A day later, I brought my son to take an entrance exam for high school. Another mom confided that she had dreamt the night before that she had looked at her watch and it was 15 minutes before the test was supposed to start – her son’s test – and they were nowhere near the testing site.

I know a surprising number of women who are full-time volunteers at their children’s schools.

I know moms who keep track of their children’s high-school assignments, have their own set of their child’s textbooks and do the readings and work themselves, so that they can tutor their children on that day’s lessons at night.

Others, of course – many others – hire tutors.

My son had to take yet another test, the OLSAT, for high school. (He had to take four different standardized tests, all told.) When we got the OLSAT results back, there was no explanation of what they meant, just a number, so I Googled “OLSAT” and discovered it is often used in the application process for gifted and talented programs at public schools. Therefore, a bustling industry of test-prep tutors has sprung up, for kids as young as 3.
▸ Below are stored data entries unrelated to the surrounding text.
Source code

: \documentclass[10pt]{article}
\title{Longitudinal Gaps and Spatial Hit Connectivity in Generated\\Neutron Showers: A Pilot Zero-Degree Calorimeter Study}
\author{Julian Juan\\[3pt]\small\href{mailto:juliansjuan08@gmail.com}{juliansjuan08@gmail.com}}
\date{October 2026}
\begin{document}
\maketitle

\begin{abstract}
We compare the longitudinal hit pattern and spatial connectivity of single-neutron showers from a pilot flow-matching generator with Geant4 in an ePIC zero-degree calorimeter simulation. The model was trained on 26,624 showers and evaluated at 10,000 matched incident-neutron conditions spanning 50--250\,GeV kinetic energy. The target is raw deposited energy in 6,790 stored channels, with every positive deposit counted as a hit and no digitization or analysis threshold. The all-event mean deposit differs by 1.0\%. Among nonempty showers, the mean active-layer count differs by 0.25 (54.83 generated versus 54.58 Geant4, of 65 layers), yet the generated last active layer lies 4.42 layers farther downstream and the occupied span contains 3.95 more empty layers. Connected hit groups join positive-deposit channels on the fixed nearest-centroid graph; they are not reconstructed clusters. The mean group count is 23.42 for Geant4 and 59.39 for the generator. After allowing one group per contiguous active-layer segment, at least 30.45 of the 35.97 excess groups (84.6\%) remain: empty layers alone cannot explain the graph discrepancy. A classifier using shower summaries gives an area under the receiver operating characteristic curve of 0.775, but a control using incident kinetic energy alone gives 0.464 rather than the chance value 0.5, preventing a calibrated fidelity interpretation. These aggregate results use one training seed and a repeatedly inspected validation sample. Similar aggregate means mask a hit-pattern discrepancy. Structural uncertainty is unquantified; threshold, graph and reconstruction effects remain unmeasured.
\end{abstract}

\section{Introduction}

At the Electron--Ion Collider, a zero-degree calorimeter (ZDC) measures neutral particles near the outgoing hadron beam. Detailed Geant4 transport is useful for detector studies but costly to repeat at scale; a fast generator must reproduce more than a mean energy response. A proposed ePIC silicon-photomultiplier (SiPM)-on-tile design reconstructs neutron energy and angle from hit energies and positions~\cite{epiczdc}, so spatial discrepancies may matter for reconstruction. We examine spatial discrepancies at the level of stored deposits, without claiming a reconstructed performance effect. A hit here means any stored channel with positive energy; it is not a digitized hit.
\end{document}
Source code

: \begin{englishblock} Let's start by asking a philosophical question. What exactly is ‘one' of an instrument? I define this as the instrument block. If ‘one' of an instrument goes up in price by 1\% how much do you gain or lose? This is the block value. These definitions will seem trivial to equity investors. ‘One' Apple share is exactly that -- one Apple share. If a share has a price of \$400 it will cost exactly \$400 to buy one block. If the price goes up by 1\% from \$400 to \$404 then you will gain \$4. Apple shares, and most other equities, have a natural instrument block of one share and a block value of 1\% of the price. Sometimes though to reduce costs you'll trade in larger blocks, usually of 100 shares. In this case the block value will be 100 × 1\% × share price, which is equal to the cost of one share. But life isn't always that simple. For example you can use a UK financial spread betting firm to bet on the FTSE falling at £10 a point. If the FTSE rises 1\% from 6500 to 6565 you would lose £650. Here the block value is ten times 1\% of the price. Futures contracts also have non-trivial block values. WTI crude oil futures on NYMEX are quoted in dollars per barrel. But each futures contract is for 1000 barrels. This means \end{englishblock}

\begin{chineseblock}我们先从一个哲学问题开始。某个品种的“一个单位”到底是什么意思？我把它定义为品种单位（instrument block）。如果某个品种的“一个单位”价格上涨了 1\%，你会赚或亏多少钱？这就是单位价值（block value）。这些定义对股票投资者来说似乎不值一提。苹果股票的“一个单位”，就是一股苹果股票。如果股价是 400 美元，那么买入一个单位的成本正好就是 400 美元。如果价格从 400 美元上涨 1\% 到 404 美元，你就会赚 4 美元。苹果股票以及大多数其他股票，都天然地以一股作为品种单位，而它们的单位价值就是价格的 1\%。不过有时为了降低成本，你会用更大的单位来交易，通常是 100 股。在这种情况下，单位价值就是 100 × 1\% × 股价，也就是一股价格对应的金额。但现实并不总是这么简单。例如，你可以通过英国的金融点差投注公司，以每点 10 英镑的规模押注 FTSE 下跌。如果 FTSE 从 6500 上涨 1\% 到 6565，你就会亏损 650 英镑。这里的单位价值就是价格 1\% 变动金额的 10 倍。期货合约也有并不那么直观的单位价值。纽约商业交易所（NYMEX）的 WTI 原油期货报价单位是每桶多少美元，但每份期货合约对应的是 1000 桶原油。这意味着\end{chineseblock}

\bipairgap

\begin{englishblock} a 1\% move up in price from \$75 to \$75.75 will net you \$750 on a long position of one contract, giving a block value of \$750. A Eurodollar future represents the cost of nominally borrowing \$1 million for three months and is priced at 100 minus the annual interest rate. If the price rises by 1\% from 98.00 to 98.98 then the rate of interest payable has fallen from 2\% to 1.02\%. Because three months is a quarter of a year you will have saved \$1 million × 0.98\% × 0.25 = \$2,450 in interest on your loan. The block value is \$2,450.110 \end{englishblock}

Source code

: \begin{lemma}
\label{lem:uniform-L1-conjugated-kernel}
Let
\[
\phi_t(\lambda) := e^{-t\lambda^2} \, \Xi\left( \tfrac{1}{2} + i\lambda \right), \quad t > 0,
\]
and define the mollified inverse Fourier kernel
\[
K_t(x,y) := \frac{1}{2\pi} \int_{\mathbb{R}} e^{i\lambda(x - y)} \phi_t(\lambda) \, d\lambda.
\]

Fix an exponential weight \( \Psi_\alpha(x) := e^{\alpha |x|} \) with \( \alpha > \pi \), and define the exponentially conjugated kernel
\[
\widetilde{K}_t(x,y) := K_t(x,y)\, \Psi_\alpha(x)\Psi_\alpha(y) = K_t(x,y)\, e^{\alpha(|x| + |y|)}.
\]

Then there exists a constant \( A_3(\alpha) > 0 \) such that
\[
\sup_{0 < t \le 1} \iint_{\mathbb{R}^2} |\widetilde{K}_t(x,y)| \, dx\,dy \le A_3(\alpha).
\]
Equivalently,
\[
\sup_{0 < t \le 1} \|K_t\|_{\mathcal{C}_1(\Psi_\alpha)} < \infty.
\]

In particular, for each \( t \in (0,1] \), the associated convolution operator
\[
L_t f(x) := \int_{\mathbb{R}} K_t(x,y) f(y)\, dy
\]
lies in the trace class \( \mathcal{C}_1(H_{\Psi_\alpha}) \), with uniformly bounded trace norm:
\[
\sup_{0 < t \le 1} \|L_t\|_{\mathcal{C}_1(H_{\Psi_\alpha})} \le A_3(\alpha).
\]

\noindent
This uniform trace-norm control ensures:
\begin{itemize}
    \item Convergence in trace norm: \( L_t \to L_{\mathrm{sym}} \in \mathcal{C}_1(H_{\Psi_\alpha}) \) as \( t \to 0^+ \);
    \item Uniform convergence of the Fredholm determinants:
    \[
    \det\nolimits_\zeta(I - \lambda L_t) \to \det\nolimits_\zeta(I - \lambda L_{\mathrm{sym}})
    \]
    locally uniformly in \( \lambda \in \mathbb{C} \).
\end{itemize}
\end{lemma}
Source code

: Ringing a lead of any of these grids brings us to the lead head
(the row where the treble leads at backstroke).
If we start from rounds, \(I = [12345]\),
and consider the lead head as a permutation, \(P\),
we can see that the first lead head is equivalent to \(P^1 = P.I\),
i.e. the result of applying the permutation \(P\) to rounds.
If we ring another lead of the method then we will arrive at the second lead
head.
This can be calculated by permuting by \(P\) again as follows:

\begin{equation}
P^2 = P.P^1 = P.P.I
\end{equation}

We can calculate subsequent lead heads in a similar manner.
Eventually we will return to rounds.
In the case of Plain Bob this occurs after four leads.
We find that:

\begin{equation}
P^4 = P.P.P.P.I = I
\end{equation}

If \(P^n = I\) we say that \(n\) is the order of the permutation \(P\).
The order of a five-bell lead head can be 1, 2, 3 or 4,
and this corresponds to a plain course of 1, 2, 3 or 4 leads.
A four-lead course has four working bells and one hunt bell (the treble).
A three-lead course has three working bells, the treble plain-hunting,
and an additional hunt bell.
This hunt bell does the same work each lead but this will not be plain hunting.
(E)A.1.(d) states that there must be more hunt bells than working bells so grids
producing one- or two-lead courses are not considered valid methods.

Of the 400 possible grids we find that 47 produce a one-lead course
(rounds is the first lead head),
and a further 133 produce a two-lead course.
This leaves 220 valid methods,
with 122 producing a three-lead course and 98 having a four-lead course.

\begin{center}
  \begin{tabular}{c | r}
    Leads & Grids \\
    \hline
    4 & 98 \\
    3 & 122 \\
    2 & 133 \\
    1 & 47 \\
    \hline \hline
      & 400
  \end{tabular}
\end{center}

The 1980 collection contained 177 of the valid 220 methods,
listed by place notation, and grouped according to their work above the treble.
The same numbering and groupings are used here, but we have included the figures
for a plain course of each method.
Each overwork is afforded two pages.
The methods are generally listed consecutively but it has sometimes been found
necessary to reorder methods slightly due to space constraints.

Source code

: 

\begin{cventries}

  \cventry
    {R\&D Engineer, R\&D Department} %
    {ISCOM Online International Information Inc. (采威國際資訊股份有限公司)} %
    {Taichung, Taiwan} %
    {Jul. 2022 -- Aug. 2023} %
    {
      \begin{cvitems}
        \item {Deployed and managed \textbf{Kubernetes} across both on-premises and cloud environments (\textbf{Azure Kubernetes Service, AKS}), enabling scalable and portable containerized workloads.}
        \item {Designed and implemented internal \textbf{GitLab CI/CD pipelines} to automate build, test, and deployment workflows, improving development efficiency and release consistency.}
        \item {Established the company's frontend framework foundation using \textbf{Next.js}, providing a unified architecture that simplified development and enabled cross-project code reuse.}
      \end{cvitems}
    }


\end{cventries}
Why has K-12 education become such a gauntlet? Why have schools become so much more about measuring, sorting and rejecting kids than about educating kids? Shouldn’t they be about teaching kids, who, by definition, are not completely formed people, who, by definition, have a lot to learn, who, by definition, are works in progress, works that – oh, I don’t know – the schools should be willing to work on? Shouldn’t the focus be on teaching all kids?

What a nightmare.

3 comments:

  1. Did you send this to the Texas Board of Education? I hope you did.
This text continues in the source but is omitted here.